Check each line of the records below and collect those holding "LinkedIn".
─── TASK MATERIAL ───
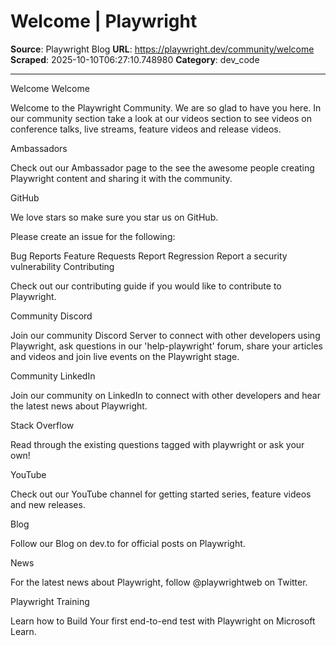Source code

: # Welcome | Playwright

**Source**: Playwright Blog
**URL**: https://playwright.dev/community/welcome
**Scraped**: 2025-10-10T06:27:10.748980
**Category**: dev_code

---

Welcome
Welcome

Welcome to the Playwright Community. We are so glad to have you here. In our community section take a look at our videos section to see videos on conference talks, live streams, feature videos and release videos.

Ambassadors​

Check out our Ambassador page to the see the awesome people creating Playwright content and sharing it with the community.

GitHub​

We love stars so make sure you star us on GitHub.

Please create an issue for the following:

Bug Reports
Feature Requests
Report Regression
Report a security vulnerability
Contributing​

Check out our contributing guide if you would like to contribute to Playwright.

Community Discord​

Join our community Discord Server to connect with other developers using Playwright, ask questions in our 'help-playwright' forum, share your articles and videos and join live events on the Playwright stage.

Community LinkedIn​

Join our community on LinkedIn to connect with other developers and hear the latest news about Playwright.

Stack Overflow​

Read through the existing questions tagged with playwright or ask your own!

YouTube​

Check out our YouTube channel for getting started series, feature videos and new releases.

Blog​

Follow our Blog on dev.to for official posts on Playwright.

News​

For the latest news about Playwright, follow @playwrightweb on Twitter.

Playwright Training​

Learn how to Build Your first end-to-end test with Playwright on Microsoft Learn.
───
WORKED SOLUTION
Community LinkedIn​
Join our community on LinkedIn to connect with other developers and hear the latest news about Playwright.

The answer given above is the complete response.